[PROBLEM DESCRIPTION]: Each record should reappear exactly in your answer, minus any picture.

Saved data entries:
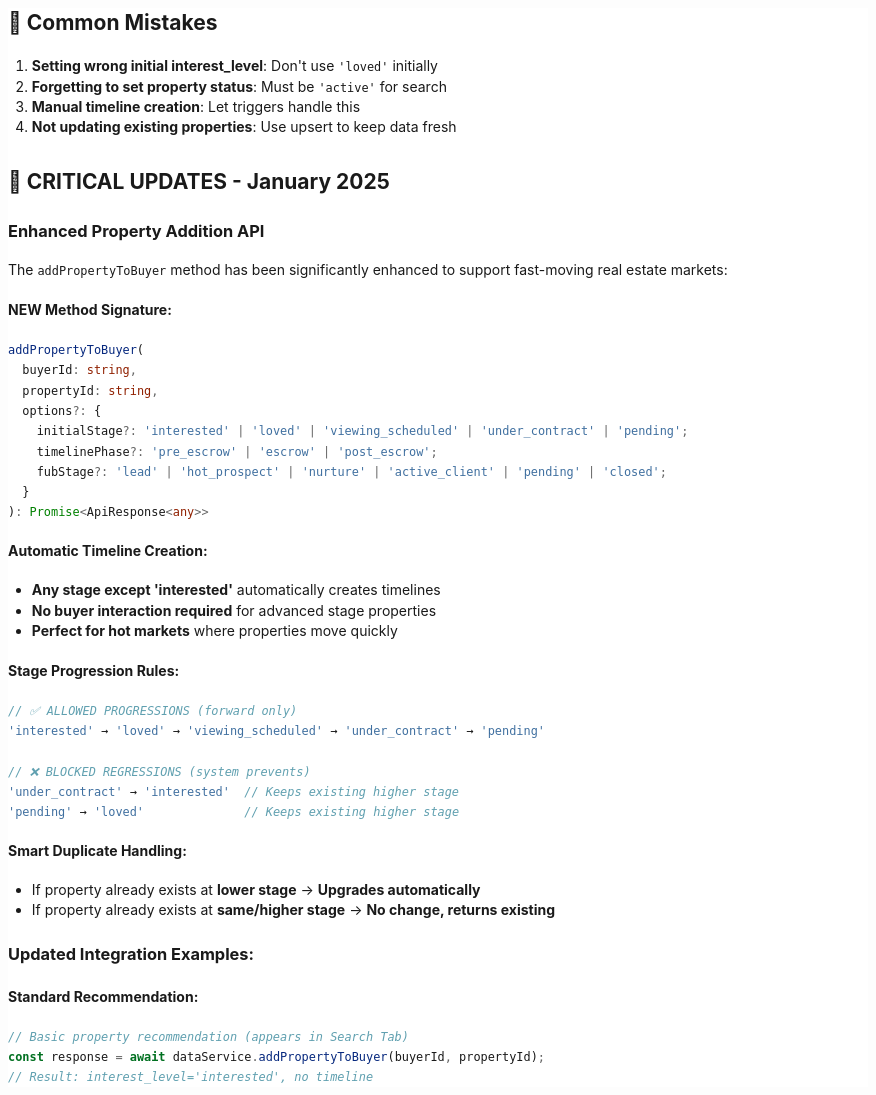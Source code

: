 ## 🚨 Common Mistakes

1. **Setting wrong initial interest_level**: Don't use `'loved'` initially
2. **Forgetting to set property status**: Must be `'active'` for search
3. **Manual timeline creation**: Let triggers handle this
4. **Not updating existing properties**: Use upsert to keep data fresh

## 🚨 **CRITICAL UPDATES - January 2025**

### **Enhanced Property Addition API**

The `addPropertyToBuyer` method has been significantly enhanced to support fast-moving real estate markets:

#### **NEW Method Signature:**
```typescript
addPropertyToBuyer(
  buyerId: string, 
  propertyId: string, 
  options?: {
    initialStage?: 'interested' | 'loved' | 'viewing_scheduled' | 'under_contract' | 'pending';
    timelinePhase?: 'pre_escrow' | 'escrow' | 'post_escrow';
    fubStage?: 'lead' | 'hot_prospect' | 'nurture' | 'active_client' | 'pending' | 'closed';
  }
): Promise<ApiResponse<any>>
```

#### **Automatic Timeline Creation:**
- **Any stage except 'interested'** automatically creates timelines
- **No buyer interaction required** for advanced stage properties
- **Perfect for hot markets** where properties move quickly

#### **Stage Progression Rules:**
```javascript
// ✅ ALLOWED PROGRESSIONS (forward only)
'interested' → 'loved' → 'viewing_scheduled' → 'under_contract' → 'pending'

// ❌ BLOCKED REGRESSIONS (system prevents)
'under_contract' → 'interested'  // Keeps existing higher stage
'pending' → 'loved'              // Keeps existing higher stage
```

#### **Smart Duplicate Handling:**
- If property already exists at **lower stage** → **Upgrades automatically**
- If property already exists at **same/higher stage** → **No change, returns existing**

### **Updated Integration Examples:**

#### **Standard Recommendation:**
```javascript
// Basic property recommendation (appears in Search Tab)
const response = await dataService.addPropertyToBuyer(buyerId, propertyId);
// Result: interest_level='interested', no timeline
```
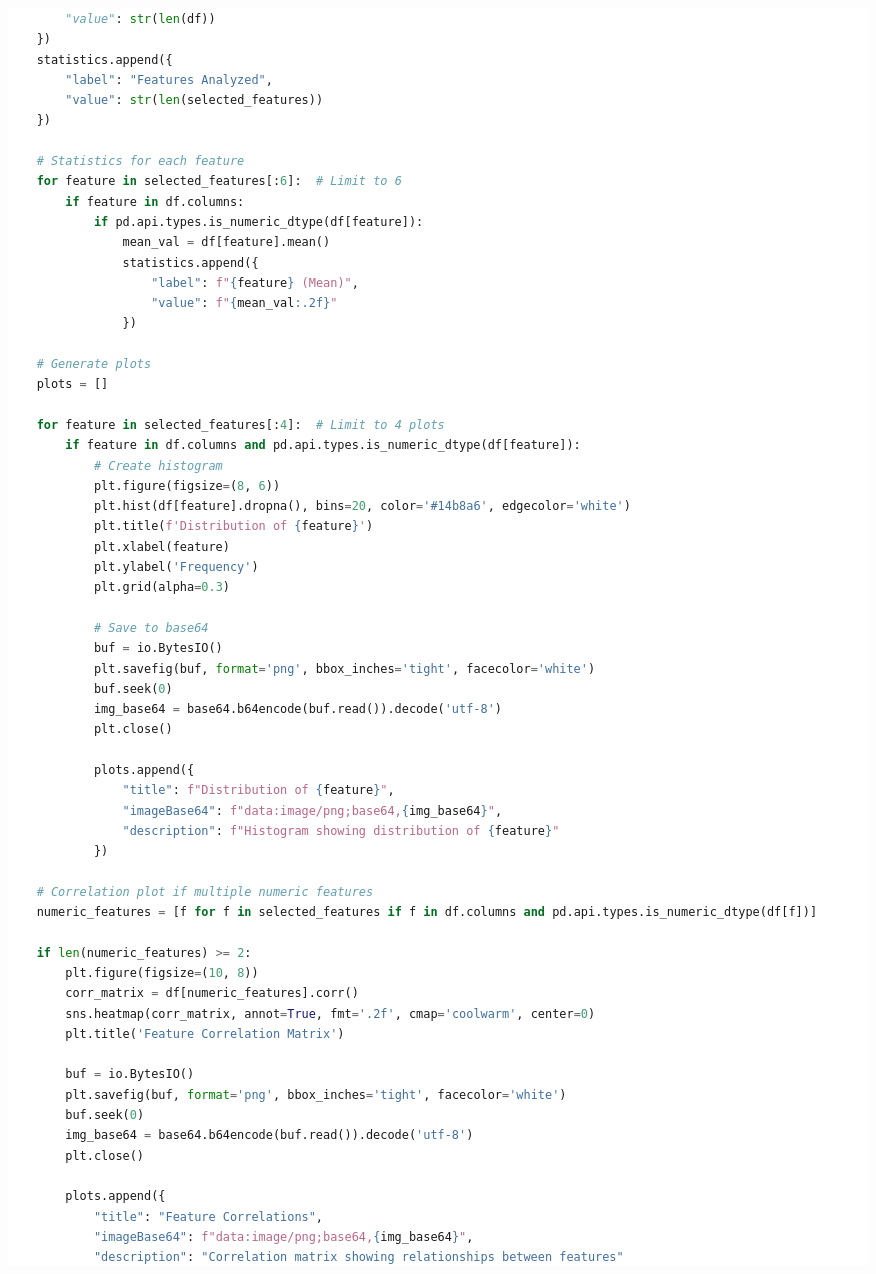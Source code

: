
 ```python
        "value": str(len(df))
    })
    statistics.append({
        "label": "Features Analyzed",
        "value": str(len(selected_features))
    })
    
    # Statistics for each feature
    for feature in selected_features[:6]:  # Limit to 6
        if feature in df.columns:
            if pd.api.types.is_numeric_dtype(df[feature]):
                mean_val = df[feature].mean()
                statistics.append({
                    "label": f"{feature} (Mean)",
                    "value": f"{mean_val:.2f}"
                })
    
    # Generate plots
    plots = []
    
    for feature in selected_features[:4]:  # Limit to 4 plots
        if feature in df.columns and pd.api.types.is_numeric_dtype(df[feature]):
            # Create histogram
            plt.figure(figsize=(8, 6))
            plt.hist(df[feature].dropna(), bins=20, color='#14b8a6', edgecolor='white')
            plt.title(f'Distribution of {feature}')
            plt.xlabel(feature)
            plt.ylabel('Frequency')
            plt.grid(alpha=0.3)
            
            # Save to base64
            buf = io.BytesIO()
            plt.savefig(buf, format='png', bbox_inches='tight', facecolor='white')
            buf.seek(0)
            img_base64 = base64.b64encode(buf.read()).decode('utf-8')
            plt.close()
            
            plots.append({
                "title": f"Distribution of {feature}",
                "imageBase64": f"data:image/png;base64,{img_base64}",
                "description": f"Histogram showing distribution of {feature}"
            })
    
    # Correlation plot if multiple numeric features
    numeric_features = [f for f in selected_features if f in df.columns and pd.api.types.is_numeric_dtype(df[f])]
    
    if len(numeric_features) >= 2:
        plt.figure(figsize=(10, 8))
        corr_matrix = df[numeric_features].corr()
        sns.heatmap(corr_matrix, annot=True, fmt='.2f', cmap='coolwarm', center=0)
        plt.title('Feature Correlation Matrix')
        
        buf = io.BytesIO()
        plt.savefig(buf, format='png', bbox_inches='tight', facecolor='white')
        buf.seek(0)
        img_base64 = base64.b64encode(buf.read()).decode('utf-8')
        plt.close()
        
        plots.append({
            "title": "Feature Correlations",
            "imageBase64": f"data:image/png;base64,{img_base64}",
            "description": "Correlation matrix showing relationships between features"
```
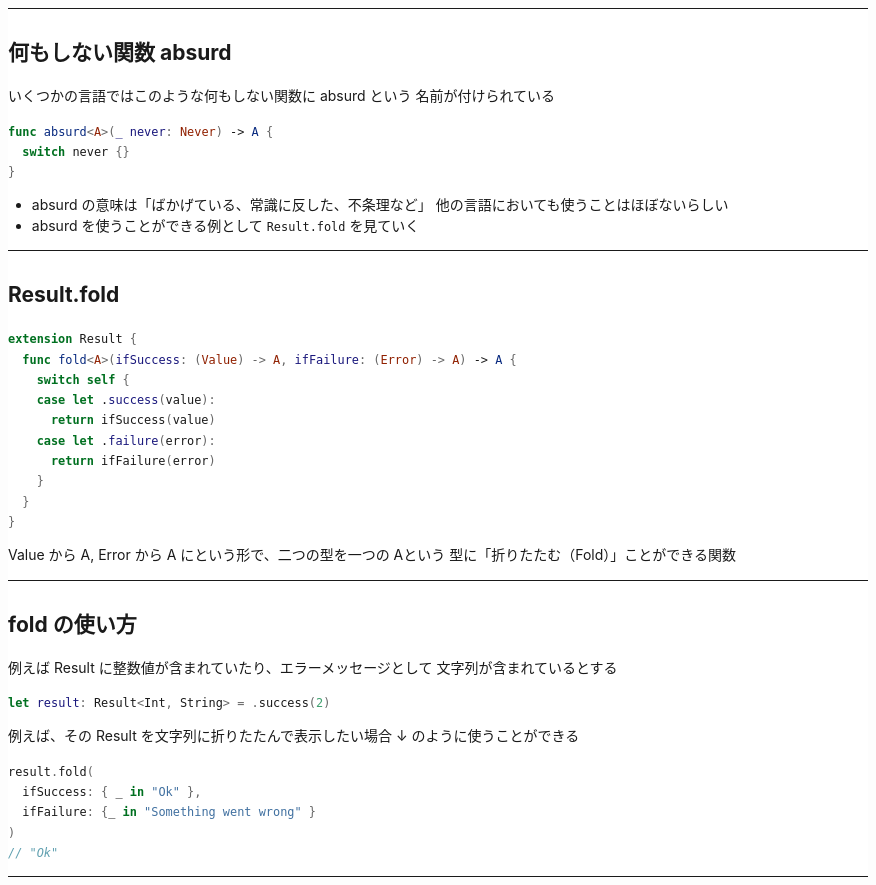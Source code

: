 
---
## 何もしない関数 absurd
いくつかの言語ではこのような何もしない関数に absurd という
名前が付けられている

```swift
func absurd<A>(_ never: Never) -> A {
  switch never {}
}
```

- absurd の意味は「ばかげている、常識に反した、不条理など」
他の言語においても使うことはほぼないらしい
- absurd を使うことができる例として `Result.fold` を見ていく

---
## Result.fold

```swift
extension Result {
  func fold<A>(ifSuccess: (Value) -> A, ifFailure: (Error) -> A) -> A {
    switch self {
    case let .success(value):
      return ifSuccess(value)
    case let .failure(error):
      return ifFailure(error)
    }
  }
}
```
Value から A, Error から A にという形で、二つの型を一つの Aという
型に「折りたたむ（Fold）」ことができる関数

---
## fold の使い方
例えば Result に整数値が含まれていたり、エラーメッセージとして
文字列が含まれているとする

```swift
let result: Result<Int, String> = .success(2)
```

例えば、その Result を文字列に折りたたんで表示したい場合
↓ のように使うことができる

```swift
result.fold(
  ifSuccess: { _ in "Ok" },
  ifFailure: {_ in "Something went wrong" }
)
// "Ok"
```

---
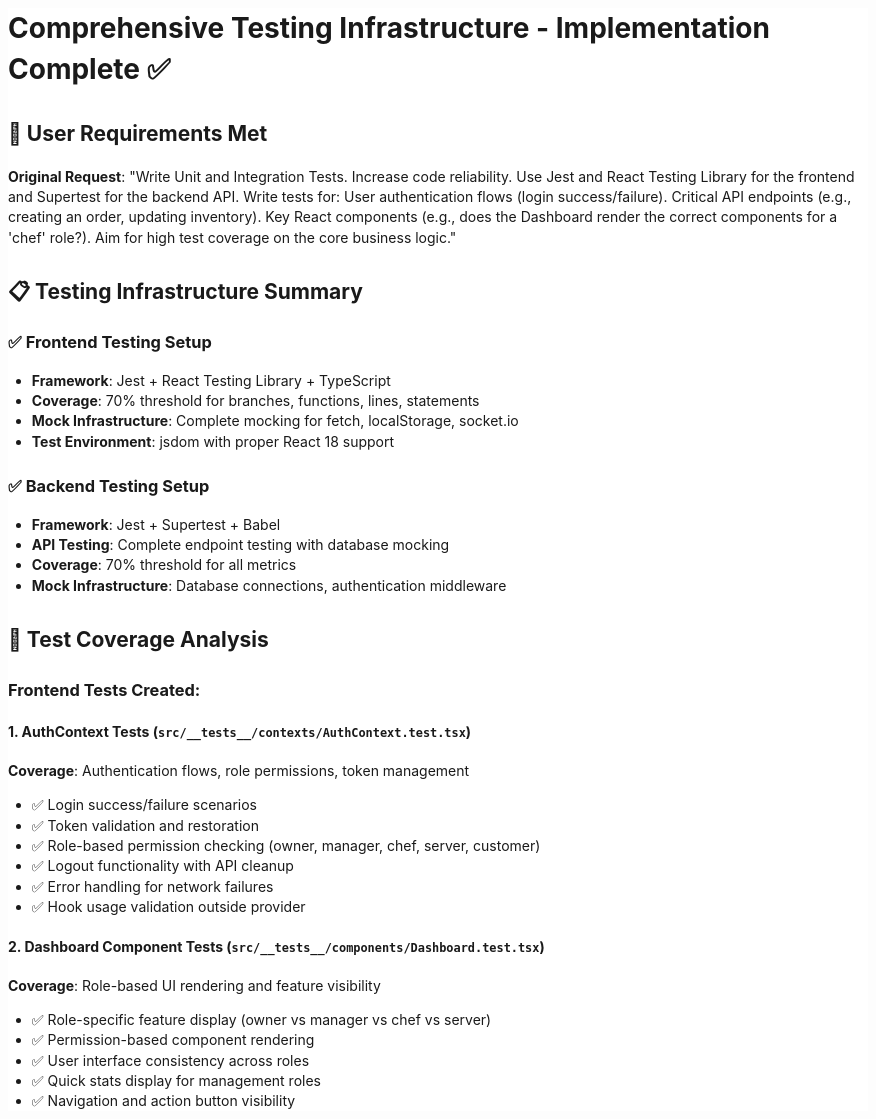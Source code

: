 # Comprehensive Testing Infrastructure - Implementation Complete ✅

## 🎯 User Requirements Met

**Original Request**: "Write Unit and Integration Tests. Increase code reliability. Use Jest and React Testing Library for the frontend and Supertest for the backend API. Write tests for: User authentication flows (login success/failure). Critical API endpoints (e.g., creating an order, updating inventory). Key React components (e.g., does the Dashboard render the correct components for a 'chef' role?). Aim for high test coverage on the core business logic."

## 📋 Testing Infrastructure Summary

### ✅ Frontend Testing Setup
- **Framework**: Jest + React Testing Library + TypeScript
- **Coverage**: 70% threshold for branches, functions, lines, statements
- **Mock Infrastructure**: Complete mocking for fetch, localStorage, socket.io
- **Test Environment**: jsdom with proper React 18 support

### ✅ Backend Testing Setup  
- **Framework**: Jest + Supertest + Babel
- **API Testing**: Complete endpoint testing with database mocking
- **Coverage**: 70% threshold for all metrics
- **Mock Infrastructure**: Database connections, authentication middleware

## 🧪 Test Coverage Analysis

### Frontend Tests Created:

#### 1. AuthContext Tests (`src/__tests__/contexts/AuthContext.test.tsx`)
**Coverage**: Authentication flows, role permissions, token management
- ✅ Login success/failure scenarios
- ✅ Token validation and restoration
- ✅ Role-based permission checking (owner, manager, chef, server, customer)
- ✅ Logout functionality with API cleanup
- ✅ Error handling for network failures
- ✅ Hook usage validation outside provider

#### 2. Dashboard Component Tests (`src/__tests__/components/Dashboard.test.tsx`)
**Coverage**: Role-based UI rendering and feature visibility
- ✅ Role-specific feature display (owner vs manager vs chef vs server)
- ✅ Permission-based component rendering
- ✅ User interface consistency across roles
- ✅ Quick stats display for management roles
- ✅ Navigation and action button visibility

[SOLUTION FOR THIS EXERCISE]:
Source code

: ## 🚨 Common Mistakes

1. **Setting wrong initial interest_level**: Don't use `'loved'` initially
2. **Forgetting to set property status**: Must be `'active'` for search
3. **Manual timeline creation**: Let triggers handle this
4. **Not updating existing properties**: Use upsert to keep data fresh

## 🚨 **CRITICAL UPDATES - January 2025**

### **Enhanced Property Addition API**

The `addPropertyToBuyer` method has been significantly enhanced to support fast-moving real estate markets:

#### **NEW Method Signature:**
```typescript
addPropertyToBuyer(
  buyerId: string, 
  propertyId: string, 
  options?: {
    initialStage?: 'interested' | 'loved' | 'viewing_scheduled' | 'under_contract' | 'pending';
    timelinePhase?: 'pre_escrow' | 'escrow' | 'post_escrow';
    fubStage?: 'lead' | 'hot_prospect' | 'nurture' | 'active_client' | 'pending' | 'closed';
  }
): Promise<ApiResponse<any>>
```

#### **Automatic Timeline Creation:**
- **Any stage except 'interested'** automatically creates timelines
- **No buyer interaction required** for advanced stage properties
- **Perfect for hot markets** where properties move quickly

#### **Stage Progression Rules:**
```javascript
// ✅ ALLOWED PROGRESSIONS (forward only)
'interested' → 'loved' → 'viewing_scheduled' → 'under_contract' → 'pending'

// ❌ BLOCKED REGRESSIONS (system prevents)
'under_contract' → 'interested'  // Keeps existing higher stage
'pending' → 'loved'              // Keeps existing higher stage
```

#### **Smart Duplicate Handling:**
- If property already exists at **lower stage** → **Upgrades automatically**
- If property already exists at **same/higher stage** → **No change, returns existing**

### **Updated Integration Examples:**

#### **Standard Recommendation:**
```javascript
// Basic property recommendation (appears in Search Tab)
const response = await dataService.addPropertyToBuyer(buyerId, propertyId);
// Result: interest_level='interested', no timeline
```
Source code

:
 ```python
        "value": str(len(df))
    })
    statistics.append({
        "label": "Features Analyzed",
        "value": str(len(selected_features))
    })
    
    # Statistics for each feature
    for feature in selected_features[:6]:  # Limit to 6
        if feature in df.columns:
            if pd.api.types.is_numeric_dtype(df[feature]):
                mean_val = df[feature].mean()
                statistics.append({
                    "label": f"{feature} (Mean)",
                    "value": f"{mean_val:.2f}"
                })
    
    # Generate plots
    plots = []
    
    for feature in selected_features[:4]:  # Limit to 4 plots
        if feature in df.columns and pd.api.types.is_numeric_dtype(df[feature]):
            # Create histogram
            plt.figure(figsize=(8, 6))
            plt.hist(df[feature].dropna(), bins=20, color='#14b8a6', edgecolor='white')
            plt.title(f'Distribution of {feature}')
            plt.xlabel(feature)
            plt.ylabel('Frequency')
            plt.grid(alpha=0.3)
            
            # Save to base64
            buf = io.BytesIO()
            plt.savefig(buf, format='png', bbox_inches='tight', facecolor='white')
            buf.seek(0)
            img_base64 = base64.b64encode(buf.read()).decode('utf-8')
            plt.close()
            
            plots.append({
                "title": f"Distribution of {feature}",
                "imageBase64": f"data:image/png;base64,{img_base64}",
                "description": f"Histogram showing distribution of {feature}"
            })
    
    # Correlation plot if multiple numeric features
    numeric_features = [f for f in selected_features if f in df.columns and pd.api.types.is_numeric_dtype(df[f])]
    
    if len(numeric_features) >= 2:
        plt.figure(figsize=(10, 8))
        corr_matrix = df[numeric_features].corr()
        sns.heatmap(corr_matrix, annot=True, fmt='.2f', cmap='coolwarm', center=0)
        plt.title('Feature Correlation Matrix')
        
        buf = io.BytesIO()
        plt.savefig(buf, format='png', bbox_inches='tight', facecolor='white')
        buf.seek(0)
        img_base64 = base64.b64encode(buf.read()).decode('utf-8')
        plt.close()
        
        plots.append({
            "title": "Feature Correlations",
            "imageBase64": f"data:image/png;base64,{img_base64}",
            "description": "Correlation matrix showing relationships between features"
```
Source code

: 
---
## 何もしない関数 absurd
いくつかの言語ではこのような何もしない関数に absurd という
名前が付けられている

```swift
func absurd<A>(_ never: Never) -> A {
  switch never {}
}
```

- absurd の意味は「ばかげている、常識に反した、不条理など」
他の言語においても使うことはほぼないらしい
- absurd を使うことができる例として `Result.fold` を見ていく

---
## Result.fold

```swift
extension Result {
  func fold<A>(ifSuccess: (Value) -> A, ifFailure: (Error) -> A) -> A {
    switch self {
    case let .success(value):
      return ifSuccess(value)
    case let .failure(error):
      return ifFailure(error)
    }
  }
}
```
Value から A, Error から A にという形で、二つの型を一つの Aという
型に「折りたたむ（Fold）」ことができる関数

---
## fold の使い方
例えば Result に整数値が含まれていたり、エラーメッセージとして
文字列が含まれているとする

```swift
let result: Result<Int, String> = .success(2)
```

例えば、その Result を文字列に折りたたんで表示したい場合
↓ のように使うことができる

```swift
result.fold(
  ifSuccess: { _ in "Ok" },
  ifFailure: {_ in "Something went wrong" }
)
// "Ok"
```

---
Source code

: # Comprehensive Testing Infrastructure - Implementation Complete ✅

## 🎯 User Requirements Met

**Original Request**: "Write Unit and Integration Tests. Increase code reliability. Use Jest and React Testing Library for the frontend and Supertest for the backend API. Write tests for: User authentication flows (login success/failure). Critical API endpoints (e.g., creating an order, updating inventory). Key React components (e.g., does the Dashboard render the correct components for a 'chef' role?). Aim for high test coverage on the core business logic."

## 📋 Testing Infrastructure Summary

### ✅ Frontend Testing Setup
- **Framework**: Jest + React Testing Library + TypeScript
- **Coverage**: 70% threshold for branches, functions, lines, statements
- **Mock Infrastructure**: Complete mocking for fetch, localStorage, socket.io
- **Test Environment**: jsdom with proper React 18 support

### ✅ Backend Testing Setup  
- **Framework**: Jest + Supertest + Babel
- **API Testing**: Complete endpoint testing with database mocking
- **Coverage**: 70% threshold for all metrics
- **Mock Infrastructure**: Database connections, authentication middleware

## 🧪 Test Coverage Analysis

### Frontend Tests Created:

#### 1. AuthContext Tests (`src/__tests__/contexts/AuthContext.test.tsx`)
**Coverage**: Authentication flows, role permissions, token management
- ✅ Login success/failure scenarios
- ✅ Token validation and restoration
- ✅ Role-based permission checking (owner, manager, chef, server, customer)
- ✅ Logout functionality with API cleanup
- ✅ Error handling for network failures
- ✅ Hook usage validation outside provider

#### 2. Dashboard Component Tests (`src/__tests__/components/Dashboard.test.tsx`)
**Coverage**: Role-based UI rendering and feature visibility
- ✅ Role-specific feature display (owner vs manager vs chef vs server)
- ✅ Permission-based component rendering
- ✅ User interface consistency across roles
- ✅ Quick stats display for management roles
- ✅ Navigation and action button visibility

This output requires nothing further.